Lotfi Mansouri’s death earlier this week is not the end of an era. His time had already passed long ago. But his death is still a fit time to ask “how important was Lotfi Mansouri”?
One answers that question differently as a Canadian. The Canadian Opera Company before Mansouri was a series of question marks and possibilities.
During his time with the COC big name talent was more willing to take the plunge, to come here to perform. As a result the optics gradually changed, both abroad (for the artists considering coming) and in Toronto (for audiences noticing the talent).
However much one may associate Mansouri with glitz & glamour, his key achievements were administrative ones that secured the future. Perhaps they would all have been addressed sooner or later, but his stewardship strengthened the COC’s place in Toronto, at a time when the ecology was changing.
The Toronto Symphony –who had worked in partnership with the COC and who were cut loose with the creation of the COC’s own orchestra—seemed to be the most important cultural organization in Toronto at the time of Mansouri’s arrival in the 1970s. One can’t point to a single factor. The TSO’s move to Roy Thompson Hall was a huge disappointment, even after a further renovation to improve the acoustics of the new hall. In the past quarter century, when opera steadily grew in Toronto, the symphony not only lost its hold but maybe lost its way, as the competition in this city became increasingly diverse & sophisticated. At the same time Tafelmusik was gradually carving off a chunk of the available audience, while in addition they had a collaborator onstage in Opera Atelier. To survive in this market one needed not only to know what one’s mission was, but to articulate it and market it clearly to find an audience.

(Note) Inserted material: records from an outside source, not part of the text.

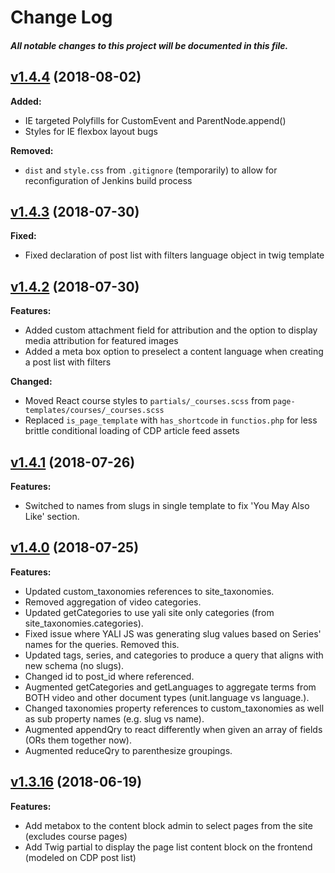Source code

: # Change Log
##### All notable changes to this project will be documented in this file.

## [v1.4.4](https://github.com/IIP-Design/yali-theme/tree/v1.4.4) (2018-08-02)

**Added:**

- IE targeted Polyfills for CustomEvent and ParentNode.append()
- Styles for IE flexbox layout bugs

**Removed:**

- `dist` and `style.css` from `.gitignore` (temporarily) to allow for reconfiguration of Jenkins build process
  
## [v1.4.3](https://github.com/IIP-Design/yali-theme/tree/v1.4.3) (2018-07-30)

**Fixed:**

- Fixed declaration of post list with filters language object in twig template
  
## [v1.4.2](https://github.com/IIP-Design/yali-theme/tree/v1.4.2) (2018-07-30)

**Features:**

- Added custom attachment field for attribution and the option to display media attribution for featured images
- Added a meta box option to preselect a content language when creating a post list with filters

**Changed:**

- Moved React course styles to `partials/_courses.scss` from `page-templates/courses/_courses.scss`
- Replaced `is_page_template` with `has_shortcode` in `functios.php` for less brittle conditional loading of CDP article feed assets

## [v1.4.1](https://github.com/IIP-Design/yali-theme/tree/v1.4.1) (2018-07-26)

**Features:**

- Switched to names from slugs in single template to fix 'You May Also Like' section.


## [v1.4.0](https://github.com/IIP-Design/yali-theme/tree/v1.4.0) (2018-07-25)

**Features:**

- Updated custom_taxonomies references to site_taxonomies.
- Removed aggregation of video categories.
- Updated getCategories to use yali site only categories (from site_taxonomies.categories).
- Fixed issue where YALI JS was generating slug values based on Series' names for the queries. Removed this.
- Updated tags, series, and categories to produce a query that aligns with new schema (no slugs).
- Changed id to post_id where referenced.
- Augmented getCategories and getLanguages to aggregate terms from BOTH video and other document types (unit.language vs language.).
- Changed taxonomies property references to custom_taxonomies as well as sub property names (e.g. slug vs name).
- Augmented appendQry to react differently when given an array of fields (ORs them together now).
- Augmented reduceQry to parenthesize groupings.

## [v1.3.16](https://github.com/IIP-Design/yali-theme/tree/v1.3.16) (2018-06-19)

**Features:**

- Add metabox to the content block admin to select pages from the site (excludes course pages)
- Add Twig partial to display the page list content block on the frontend (modeled on CDP post list)

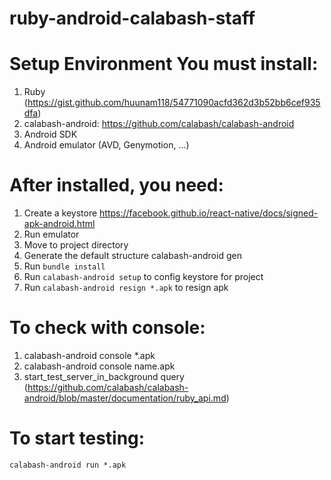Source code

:# ruby-android-calabash-staff
# Setup Environment You must install:
1. Ruby (https://gist.github.com/huunam118/54771090acfd362d3b52bb6cef935dfa)
2. calabash-android: https://github.com/calabash/calabash-android
3. Android SDK
4. Android emulator (AVD, Genymotion, ...)

# After installed, you need:
1. Create a keystore
https://facebook.github.io/react-native/docs/signed-apk-android.html
2. Run emulator
3. Move to project directory
4. Generate the default structure calabash-android gen
4. Run `bundle install`
3. Run `calabash-android setup` to config keystore for project
4. Run `calabash-android resign *.apk` to resign apk
 
# To check with console:
1. calabash-android console *.apk
2. calabash-android console name.apk
3. start_test_server_in_background
query (https://github.com/calabash/calabash-android/blob/master/documentation/ruby_api.md)
# To start testing:
`calabash-android run *.apk`
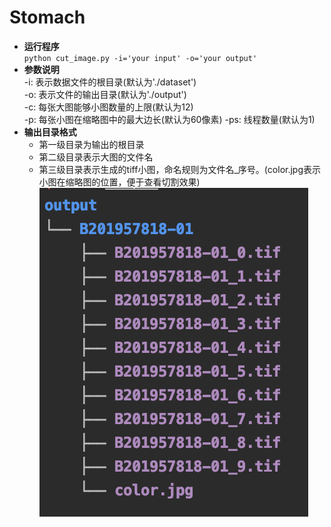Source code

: # Stomach
- **运行程序** \
  `python cut_image.py -i='your input' -o='your output'`
- **参数说明** \
    -i: 表示数据文件的根目录(默认为'./dataset') \
    -o: 表示文件的输出目录(默认为'./output') \
    -c: 每张大图能够小图数量的上限(默认为12)\
    -p: 每张小图在缩略图中的最大边长(默认为60像素)
    -ps: 线程数量(默认为1)
 - **输出目录格式** 
    - 第一级目录为输出的根目录 
    - 第二级目录表示大图的文件名 
    - 第三级目录表示生成的tiff小图，命名规则为文件名_序号。(color.jpg表示小图在缩略图的位置，便于查看切割效果)
 ![Alt text](https://github.com/GryhomShaw/Stomach/blob/master/temp.png)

The COC has been a leader during this period, both under Mansouri’s leadership and after. Their Ensemble Studio, modeled on the Merola program in San Francisco, changed the relationship to the pool of talent. Internal organizational moves such as the building of the Joey & Toby Tanenbaum Centre consolidated the company.
There’s one aspect of Mansouri’s career, however, that makes news of his passing of world-wide importance. Whether you call them “surtitles” (the copyrighted name the COC came up with), “supertitles” or “subtitles” doesn’t matter. It’s a simple idea that has been adopted all over the world, changing the way people experience opera. It used to be that one either did one’s homework –listening to the work, learning the libretto, reading the synopsis—or one sat in comparative ignorance during the performance. Now? Opera has become more inclusive because one simply shows up and understands what’s going on.
People split hairs about the titles themselves. Some purists dislike them, some resent the laughter that they sometimes elicit, although over the years titles are being written better to avoid the problem. If I have a beef –and it’s minor—it’s that the titles I see in Toronto work a bit differently than what you get at the Met in NYC. Here, they always seem to presuppose that you know where the text begins to repeat, where the da capo part goes back to the beginning. If you watch the first verse you’ll see text. When the singers repeat, you’re out of luck. Pardon me, title-writers, but if I knew where the titles were repeating, I wouldn’t need titles in the first place. Why are repeats an occasion for a blank space up top? Please keep the titles coming. It means that if I look away from the text and spend a moment watching a singer, I miss the text for the repeated passage.
But I digress.
Lotfi Mansouri’s importance? In Toronto, he helped establish the COC as the pre-eminent performing arts organization in the country. And his greatest achievement with the COC –surtitles—have been imitated all over the world, arguably the single most important innovation in the opera world over the past few decades.